Si tratta di una distinzione che a me pare necessaria tra l'uso per
così dire «del senso comune» e l'uso concettualmente più rigoroso
della nozione di violenza. La confusione tra i due usi introduce una
notevole e ormai tradizionale incomprensione nel dibattito politico:
incomprensione che rischia di inchiodare ciascuno ad un suo proprio
stereotipo, i marxisti nella parte dei predicatori di violenza ed i
«non violenti integrali» come loro illuminati ma purtroppo
inascoltati pedagoghi. Alla base c'è, tra l'altro, il deleterio uso
delle citazioni aforistiche: onde, ad esempio, il fatto che il
Manifesto dei comunisti si concluda con la celebre
affermazione secondo cui i comunisti «dichiarano apertamente che i
loro fini possono essere raggiunti soltanto col rovesciamento
violento di tutto l'ordine sociale finora esistente» fa sì che
l'immagine storica dei comunisti resti comunque quella di un partito
intrinsecamente manesco quand'anche si camuffi più o meno
perbenisticamente a seconda delle opportunità. È questo un tipico
caso di prevalenza del pensiero volgare (o del benedetto senso
comune) sul rigore concettuale. Giacché «violenza» è in realtà
sul terreno dell'ordine sociale, e soprattutto dal punto di vista di
chi quell'ordine difende, ogni modificazione o proposito o tentativo
di modificazione dell'ordine vigente.
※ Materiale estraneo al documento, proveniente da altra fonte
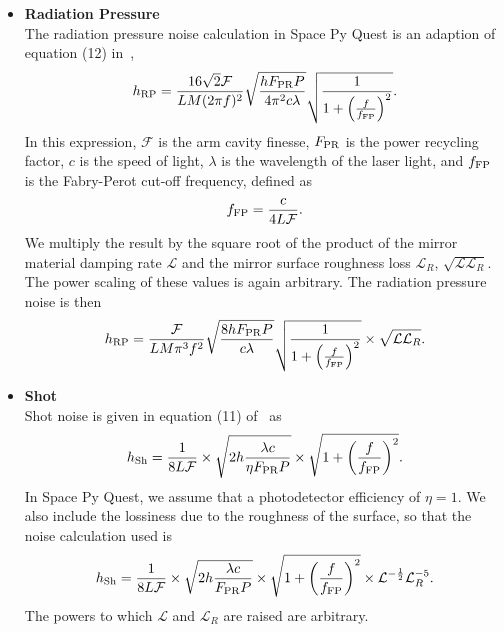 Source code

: \documentclass{article}
\begin{document}
    \begin{itemize}
        \item \textbf{Radiation Pressure} \\
    The radiation pressure noise calculation in Space Py Quest is an
    adaption of equation (12) in~\cite{Virgo-sens}, 
    \begin{equation}
    h_{\rm RP} = \frac{16\sqrt{2}\mathcal{F}}{LM(2\pi f)^2}\sqrt{\frac{hF_{\rm PR}P}{4\pi^2c\lambda}}\sqrt{\frac{1}{1 + \left(\frac{f}{f_{\rm FP}}\right)^2}}.
    \end{equation}
    In this expression, $\mathcal{F}$ is the arm cavity finesse,
    $F_{\rm PR}$ is the power recycling factor, $c$ is the speed of light,
    $\lambda$ is the wavelength of the laser light, and $f_{\rm FP}$ is
    the Fabry-Perot cut-off frequency, defined as
    \begin{equation}
        f_{\rm FP} = \frac{c}{4L\mathcal{F}}.
    \end{equation}
We multiply the result by the square root of the product of the
   mirror material damping rate $\mathcal{L}$ and the mirror surface
   roughness loss $\mathcal{L}_R$,
   $\sqrt{\mathcal{L}\mathcal{L}_R}$. The power scaling of these
   values is again arbitrary. The radiation pressure noise is then
    \begin{equation}
    \label{eqn::radiation}
    h_{\rm RP} = \frac{\mathcal{F}}{LM\pi^3f^2}\sqrt{\frac{8hF_{\rm PR}P}{c\lambda}}\sqrt{\frac{1}{1 + \left(\frac{f}{f_{\rm FP}}\right)^2}} \times \sqrt{\mathcal{L}\mathcal{L}_R}.
    \end{equation}
  
    \item \textbf{Shot} \\
    Shot noise is given in equation (11) of~\cite{Virgo-sens} as
    \begin{equation}
    h_{\rm Sh} = \frac{1}{8L\mathcal{F}}\times\sqrt{2h\frac{\lambda c}{\eta F_{\rm PR}P}}\times\sqrt{1 + \left(\frac{f}{f_{\rm FP}}\right)^2}.
    \end{equation}
    In Space Py Quest, we assume that a photodetector efficiency of
    $\eta = 1$. We also include the
    lossiness due to the roughness of the surface, so that the noise
    calculation used is
    \begin{equation}
    \label{eqn::shot}
    h_{\rm Sh} = \frac{1}{8L\mathcal{F}}\times\sqrt{2h\frac{\lambda c}{F_{\rm PR}P}}\times\sqrt{1 + \left(\frac{f}{f_{\rm FP}}\right)^2}\times\mathcal{L}^{-\frac{1}{2}}\mathcal{L}_R^{-5}.
    \end{equation}
    The powers to which $\mathcal{L}$ and $\mathcal{L}_R$ are raised are arbitrary.
    \end{itemize}
\end{document}
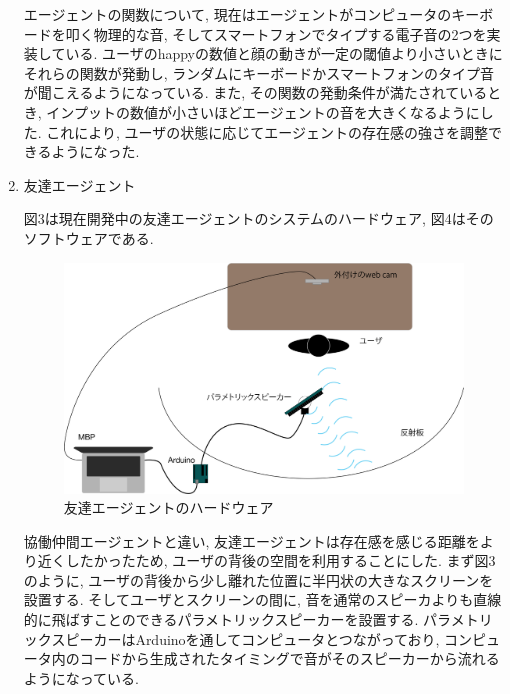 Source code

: \documentclass[a4paper,dvipdfmx]{hisken}
\begin{document}
\begin{enumerate}
エージェントの関数について, 現在はエージェントがコンピュータのキーボードを叩く物理的な音, そしてスマートフォンでタイプする電子音の2つを実装している.  ユーザのhappyの数値と顔の動きが一定の閾値より小さいときにそれらの関数が発動し, ランダムにキーボードかスマートフォンのタイプ音が聞こえるようになっている. また, その関数の発動条件が満たされているとき, インプットの数値が小さいほどエージェントの音を大きくなるようにした. これにより, ユーザの状態に応じてエージェントの存在感の強さを調整できるようになった.

\item 友達エージェント

図3は現在開発中の友達エージェントのシステムのハードウェア, 図4はそのソフトウェアである. 

\begin{figure}
  \includegraphics[width=\linewidth]{IntimateAgent_hardware.png}
  \caption{友達エージェントのハードウェア}
  \label{fig:detection}
\end{figure}

協働仲間エージェントと違い, 友達エージェントは存在感を感じる距離をより近くしたかったため, ユーザの背後の空間を利用することにした. まず図3のように, ユーザの背後から少し離れた位置に半円状の大きなスクリーンを設置する. そしてユーザとスクリーンの間に, 音を通常のスピーカよりも直線的に飛ばすことのできるパラメトリックスピーカーを設置する. パラメトリックスピーカーはArduinoを通してコンピュータとつながっており, コンピュータ内のコードから生成されたタイミングで音がそのスピーカーから流れるようになっている. 


\end{enumerate}
\end{document}
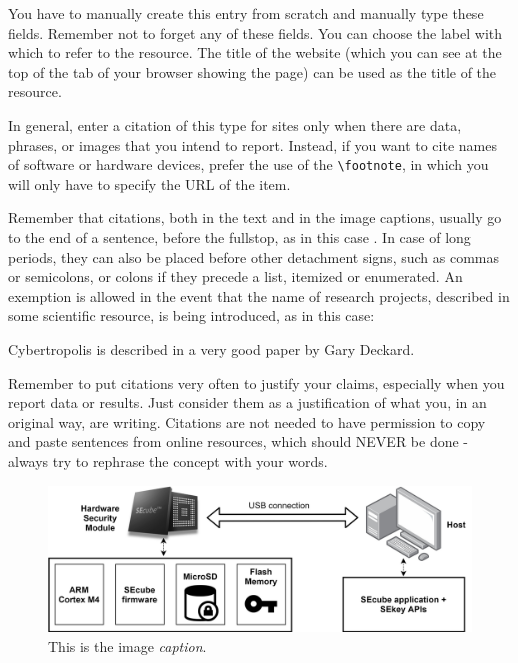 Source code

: You have to manually create this entry from scratch and manually type these fields. Remember not to forget any of these fields. You can choose the label with which to refer to the resource. The title of the website (which you can see at the top of the tab of your browser showing the page) can be used as the title of the resource.

In general, enter a citation of this type for sites only when there are data, phrases, or images that you intend to report. Instead, if you want to cite names of software or hardware devices, prefer the use of the \lstinline{\footnote}, in which you will only have to specify the URL of the item.

Remember that citations, both in the text and in the image captions, usually go to the end of a sentence, before the fullstop, as in this case \cite{vykopal2017kypo}. In case of long periods, they can also be placed before other detachment signs, such as commas or semicolons, or colons if they precede a list, itemized or enumerated. An exemption is allowed in the event that the name of research projects, described in some scientific resource, is being introduced, as in this case:

\begin{center}
	Cybertropolis \cite{deckard2018cybertropolis} is described in a very good paper by Gary Deckard.
\end{center}

Remember to put citations very often to justify your claims, especially when you report data or results. Just consider them as a justification of what you, in an original way, are writing. Citations are not needed to have permission to copy and paste sentences from online resources, which should NEVER be done - always try to rephrase the concept with your words.

\begin{figure}[h!]
	\vspace{0.5cm}
	\includegraphics[width=\textwidth]{images/simplearch.jpg}
	\caption{This is the image \emph{caption}.}
	\label{fig:generalschema} %
\end{figure}

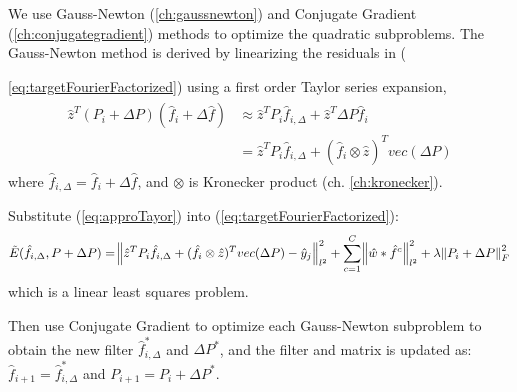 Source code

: \documentclass[12pt]{article}
\numberwithin{equation}{section}
\begin{document}
We use Gauss-Newton (\ref{ch:gaussnewton})  and Conjugate Gradient (\ref{ch:conjugategradient}) methods to optimize the quadratic subproblems. The Gauss-Newton method is derived by linearizing the residuals in ({\ref{eq:targetFourierFactorized}) using a first order Taylor series expansion, 
\begin{align} \begin{split} \label{eq:approTayor}
	\hat{z}^T(P_i+\Delta P)(\hat{f}_i+\Delta\hat{f}) 
	&\approx \hat{z}^T P_i \hat{f}_{i, \Delta} +  \hat{z}^T \Delta P \hat{f}_{i} \\
	&= \hat{z}^T P_i \hat{f}_{i, \Delta} + (\hat{f}_i \otimes \hat{z})^T vec(\Delta P)
\end{split}\end{align} 
where $\hat{f}_{i, \Delta} = \hat{f}_i + \Delta \hat{f}$, and $\otimes$ is Kronecker product (ch. \ref{ch:kronecker}). \par
Substitute (\ref{eq:approTayor}) into (\ref{eq:targetFourierFactorized}):
\begin{equation} \label{eq:factorizedConvGaussNewton}
	\tilde{E}(\hat{f}_{i, \Delta}, P+\Delta P)
		=\norm{\hat{z}^TP_i\hat{f}_{i, \Delta}+ (\hat{f}_i \otimes \hat{z})^T vec(\Delta P)
 -\hat{y}_j}^2_{l^2}
		 + \sum^C_{c=1} \norm{\hat{w} * \hat{f}^c}^2_{l^2}
		 + \lambda \norm{P_i + \Delta P}^2_F
\end{equation} 
which is a linear least squares problem. \par
Then use Conjugate Gradient to optimize each Gauss-Newton subproblem to obtain the new filter 
$\hat{f}^*_{i, \Delta}$ and $\Delta P^*$, and the filter and matrix is updated as: $\hat{f}_{i+1}=\hat{f}^*_{i, \Delta}$
and $P_{i+1}=P_i+\Delta P^*$. \par
}
\end{document}
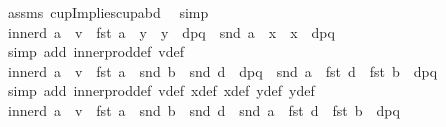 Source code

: \begin{isabellebody}
\ assms\ cup{}Impliescup{}abd\ \isamarkupfalse%
\ simp\isanewline
\ \ \isamarkupfalse%
\ inner{\isacharunderscore}{\kern0pt}d{}{\isacharcolon}{\kern0pt}\ {\isachardoublequoteopen}a\ {\isasymbullet}\ v\ {\isacharequal}{\kern0pt}\ {\isacharparenleft}{\kern0pt}fst\ a\ {\isacharasterisk}{\kern0pt}\ {\isacharparenleft}{\kern0pt}{\isacharparenleft}{\kern0pt}y{}\ {\isacharminus}{\kern0pt}\ y{}{\isacharparenright}{\kern0pt}\ {\isacharslash}{\kern0pt}\ dpq{\isacharparenright}{\kern0pt}{\isacharparenright}{\kern0pt}\ {\isacharplus}{\kern0pt}\ {\isacharparenleft}{\kern0pt}snd\ a\ {\isacharasterisk}{\kern0pt}\ {\isacharparenleft}{\kern0pt}x{}\ {\isacharminus}{\kern0pt}\ x{}{\isacharparenright}{\kern0pt}\ {\isacharslash}{\kern0pt}\ dpq{\isacharparenright}{\kern0pt}{\isachardoublequoteclose}\isanewline
\ \ \ \ \ \ \isamarkupfalse%
\ {\isacharparenleft}{\kern0pt}simp\ add{\isacharcolon}{\kern0pt}\ inner{\isacharunderscore}{\kern0pt}prod{\isacharunderscore}{\kern0pt}def\ v{\isacharunderscore}{\kern0pt}def{\isacharparenright}{\kern0pt}\isanewline
\ \ \isamarkupfalse%
\ inner{\isacharunderscore}{\kern0pt}d{}{\isacharcolon}{\kern0pt}\ {\isachardoublequoteopen}a\ {\isasymbullet}\ v\ {\isacharequal}{\kern0pt}\ {\isacharparenleft}{\kern0pt}fst\ a\ {\isacharasterisk}{\kern0pt}\ {\isacharparenleft}{\kern0pt}{\isacharparenleft}{\kern0pt}snd\ b\ {\isacharminus}{\kern0pt}\ snd\ d{\isacharparenright}{\kern0pt}\ {\isacharslash}{\kern0pt}\ dpq{\isacharparenright}{\kern0pt}{\isacharparenright}{\kern0pt}\ {\isacharplus}{\kern0pt}\ {\isacharparenleft}{\kern0pt}snd\ a\ {\isacharasterisk}{\kern0pt}\ {\isacharparenleft}{\kern0pt}fst\ d\ {\isacharminus}{\kern0pt}\ fst\ b{\isacharparenright}{\kern0pt}\ {\isacharslash}{\kern0pt}\ dpq{\isacharparenright}{\kern0pt}{\isachardoublequoteclose}\isanewline
\ \ \ \ \isamarkupfalse%
\ {\isacharparenleft}{\kern0pt}simp\ add{\isacharcolon}{\kern0pt}\ inner{\isacharunderscore}{\kern0pt}prod{\isacharunderscore}{\kern0pt}def\ v{\isacharunderscore}{\kern0pt}def\ x{}{\isacharunderscore}{\kern0pt}def\ x{}{\isacharunderscore}{\kern0pt}def\ y{}{\isacharunderscore}{\kern0pt}def\ y{}{\isacharunderscore}{\kern0pt}def{\isacharparenright}{\kern0pt}\isanewline
\ \ \isamarkupfalse%
\ inner{\isacharunderscore}{\kern0pt}d{}{\isacharcolon}{\kern0pt}\ {\isachardoublequoteopen}a\ {\isasymbullet}\ v\ {\isacharequal}{\kern0pt}\ {\isacharparenleft}{\kern0pt}fst\ a\ {\isacharasterisk}{\kern0pt}\ {\isacharparenleft}{\kern0pt}snd\ b\ {\isacharminus}{\kern0pt}\ snd\ d{\isacharparenright}{\kern0pt}\ {\isacharplus}{\kern0pt}\ snd\ a\ {\isacharasterisk}{\kern0pt}\ {\isacharparenleft}{\kern0pt}fst\ d\ {\isacharminus}{\kern0pt}\ fst\ b{\isacharparenright}{\kern0pt}{\isacharparenright}{\kern0pt}\ {\isacharslash}{\kern0pt}\ dpq{\isachardoublequoteclose}\isanewline

\end{isabellebody}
Ordinamento che a sua volta
viene difeso con la violenza attraverso la compagine statale
qualunque forma essa abbia, essendo lo Stato - come insegna Bobbio -
«per sua natura, quale che sia il suo regime, organizzazione della
forza monopolizzata, e dunque non già eliminazione della violenza ma
sua istituzionalizzazione» (Il problema della guerra 1979).
Ciò significa che violenza è, dal punto di vista dell'ordine
costituito, anche la non violenza se abbia come fine (ed è il caso
che qui ci interessa), la modificazione appunto di tale ordine.
Ragione per cui nel lungo e non facile ma esaltante processo storico
apertosi con il Manifesto dei comunisti e tutt'ora in pieno
sviluppo, si può dire che violenza e non violenza hanno finito non
solo con l'intrecciarsi (come dicevo in principio) ma addirittura col
coincidere.
«Credo - è sempre
Bobbio che parla - che parte della diffidenza che esiste fra
movimenti marxisti e movimenti non violenti dipenda dal fatto che i
marxisti vedono nei movimenti non violenti soltanto gli aspetti di
rivolta individuale e parziale, mentre da parte non violenta una
certa diffidenza nei riguardi del marxismo è fondata sulla
convinzione che per il marxismo la dottrina della violenza collettiva
sia irrinunciabile, mentre non viene presa in considerazione l'enorme
capacità che hanno dimostrato i movimenti che si ispirano al
marxismo di promuovere manifestazioni non violente di massa».
Postilla
Il
ritaglio onde ho ripreso il brano è perso. La fonte è probabilmente“l'Unità” e l'epoca sono gli anni 80 del Novecento.